The mechanical piston that drives this duel is a trick-taking card game: Both the winner and the loser of each trick will get to change the map in some important way, because colored hex patterns appear on every card. There’s the straight-ahead possibility of leading high to simply make sure you get to influence or control the big group of hexes on the winning card, but the player who loses the trick gets pick from a menu of options that allow them to subtly improve their position or degrade yours, because — and this is an interesting touch — whoever executes a hex pattern does it in the color indicated by the card, not necessarily the color of their country. So you can tack some pretty bogus geometry into the middle of the opponent’s scheme.

A white guy holds four cards, each of which have line illustrations of bearded 19th Century European men at the bottom. The cards have numbers at the upper left, suits at the upper right (crown, fleur, star) and varying patterns and colors of hexes.

Sykes-Picot: I’m playing as the Brits, but almost all the card effects from my hand have the potential to expand French influence or control. Or I could put that two of stars into play and risk some of the board falling into international control.

I first encountered this win-a-trick-you-need-but-set-off-an-effect-you-don’t-want design touch when I messed around with The Fox in the Forest a few years back. Here it was again, except in a starched collar, hiding its smile behind a raised porcelain cup as you quietly colored in everybody’s next long-term problem.

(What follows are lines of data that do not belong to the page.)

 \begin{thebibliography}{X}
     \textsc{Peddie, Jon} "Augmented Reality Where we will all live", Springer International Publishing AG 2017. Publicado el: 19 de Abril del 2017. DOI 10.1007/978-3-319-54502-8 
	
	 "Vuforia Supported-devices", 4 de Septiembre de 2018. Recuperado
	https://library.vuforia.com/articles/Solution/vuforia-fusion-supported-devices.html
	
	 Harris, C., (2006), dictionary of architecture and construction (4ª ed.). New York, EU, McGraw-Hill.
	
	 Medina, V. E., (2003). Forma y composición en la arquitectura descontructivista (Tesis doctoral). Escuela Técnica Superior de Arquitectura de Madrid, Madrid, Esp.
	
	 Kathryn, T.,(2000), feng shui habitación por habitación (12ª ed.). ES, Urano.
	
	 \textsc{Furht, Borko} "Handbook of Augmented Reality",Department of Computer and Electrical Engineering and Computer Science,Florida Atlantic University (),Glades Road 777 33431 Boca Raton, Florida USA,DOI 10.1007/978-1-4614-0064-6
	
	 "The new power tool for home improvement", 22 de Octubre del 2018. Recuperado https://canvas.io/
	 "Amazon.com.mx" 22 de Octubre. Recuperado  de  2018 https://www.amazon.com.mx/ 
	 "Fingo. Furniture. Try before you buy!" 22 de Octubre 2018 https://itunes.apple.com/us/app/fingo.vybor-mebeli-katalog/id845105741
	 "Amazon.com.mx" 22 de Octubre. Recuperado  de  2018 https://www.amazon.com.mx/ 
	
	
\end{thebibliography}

Keep in mind I’m talking about some of this action speculatively. I made contact with game designer Brooks Barber on Discord when I hailed a game design group asking if any of them had a title available I could look at and talk about. He raised his hand. Ta-da. A title from the maverick and inventive Hollandspiele imprint no less, which I’ve been overdue to sample.

Except in my enthusiasm, I forgot that moving to this part of the world made me a solo player. My opponent crapped out after the second round. (See: Hazards of external dependencies.) A bit of intention, curiosity and focus across the table is so critical for a two-seater game.

Sometimes I feel like a goddamn child who can’t remember anything, thinking I’m going to buy some “magic game” that’s going to create interest where there isn’t any, like I don’t have the dusty carcasses of previous multiplayer titles stacking up in the spare room. You think I’d learn.

Anyway, what I’m talking about here are intriguing things where my limited experience seems to point.

For one, that dry-erase board was filling up fast. The cards used for tricks get removed from the game. It was easy to see how two people could grind their teeth quite a bit playing this as a straight-ahead competitive area control game as the board closes. The diplomat who can track and analyze the dwindling possibilities could make their opposite’s life pure hell.

Except: The rules also suggest more fluid spaces to feel out. There are rules for negotiation — a dimension my exhausted playtester and I never even tried as we were just learning the basics. OR: As the designer also reminds us, you can also choose to play cooperatively.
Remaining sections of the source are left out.